NEW DELHI, Dec 10: “Chanakya,” the chief advisor to the powerful king Chadragupta Maurya, whose organisational skills and useful advices had helped installing the Mauryan dynasty, is often used to refer to a “wise man,” but in the BJP’s reckoning “Chanakya” is an abusive term when it refers to a Congress leader and not when it is used for a BJP leader.
The ruling party’s double standard came to light during the debate in the Rajya Sabha on the 150 years of “Vande Mataram.” The fiery speech of Congress president Mallikarjun Kharge during the discussion was punctuated by some lighter moments when the Leader of the Opposition in the Upper House responded to a prompt by party colleague and former Union Minister Jairam Ramesh.
Kharge was targeting the government on the fall of the rupee when he referred to Union Home Minister Amit Shah as a key advisor of Prime Minister Narendra Modi. “You would know, you are the main advisor and prime executive,” he told Shah. At this point, Ramesh, who was seated behind Kharge, prompted, “Chanakya”. The Home Minister is often referred to as Chanakya, the chief advisor to Mauryan ruler Chandragupta, for his organisational skills and political strategising.
Kharge repeated the “Chanakya” expression. He then gestured towards Ramesh and told the treasury benches, “A Chanakya is sitting here too.” Inside the House referring to Amit Shah and Jairam Ramesh as “Chanakya” did not evoke any protest and instead there was a peal of laughter from both sides of the political aisle. Ramesh and Congress MP Digvijaya Singh were seen smiling. Home Minister Shah and Parliamentary Affairs Minister Kiren Rijiju smiled too.
But outside the House, the response was different. The BJP used Kharge’s remark to claim that the Congress’s “internal fight” was out in the open. “Internal Fight out in the open! Mallikarjun Kharge TROLLS Jairam Ramesh,” party spokesperson Pradeep Bhandari said, sharing a clip of the exchange. He, however, did not bother to explain how calling Jairam Ramesh a “Chanakya” indicated an “internal fight” in the Congress.
Ramesh is known for prompting from behind when Kharge speaks in the House. In July 2024, the then Vice President and Rajya Sabha chairman Jagdeep Dhankhar had noticed this and had responded strongly. “Jairam Ramesh, you are so intelligent, gifted and talented, you should immediately come and take the (Leader of the Opposition) seat in place of Mr Kharge,” he had said. The Congress chief had hit back. “Don’t divide, still in your mind, the varna system is there. That’s why you are calling Ramesh very intelligent, and I am dull,” he had told Dhankhar, who had then regretted and said that he was misunderstood.
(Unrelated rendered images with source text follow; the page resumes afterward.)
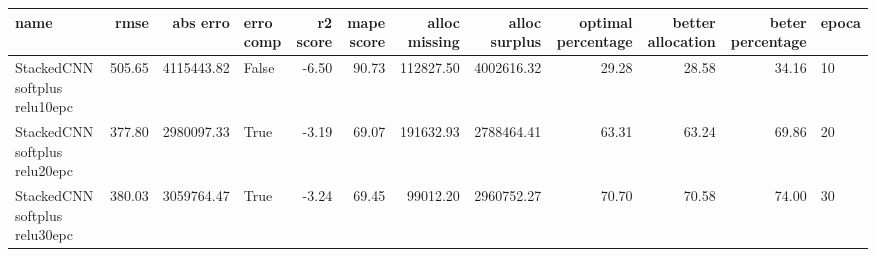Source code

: \begin{tabular}{lrrlrrrrrrrl}
\toprule
name & rmse & abs erro & erro comp & r2 score & mape score & alloc missing & alloc surplus & optimal percentage & better allocation & beter percentage & epoca \\
\midrule
StackedCNN softplus relu10epc & 505.65 & 4115443.82 & False & -6.50 & 90.73 & 112827.50 & 4002616.32 & 29.28 & 28.58 & 34.16 & 10 \\
StackedCNN softplus relu20epc & 377.80 & 2980097.33 & True & -3.19 & 69.07 & 191632.93 & 2788464.41 & 63.31 & 63.24 & 69.86 & 20 \\
StackedCNN softplus relu30epc & 380.03 & 3059764.47 & True & -3.24 & 69.45 & 99012.20 & 2960752.27 & 70.70 & 70.58 & 74.00 & 30 \\
\bottomrule
\end{tabular}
Meanwhile, the Congress leader Shashi Tharoor has avoided another flash point between him and the party by refusing to accept an award named after Veer Savarkar. Mr Tharoor was nominated for an award named after Veer Savarkar in what risked turning into another flashpoint, but the Thiruvananthapuram MP declined the honour, citing the lack of clarification about the nature of the award and the organization conferring it.
“I am not going,” he replied when asked about his participation, before clarifying his stand in an online post. “In the absence of clarifications about the nature of the award, the organization presenting it or any other contextual details, the question of my attending the event today or accepting the award does not arise,” Mr Tharoor said.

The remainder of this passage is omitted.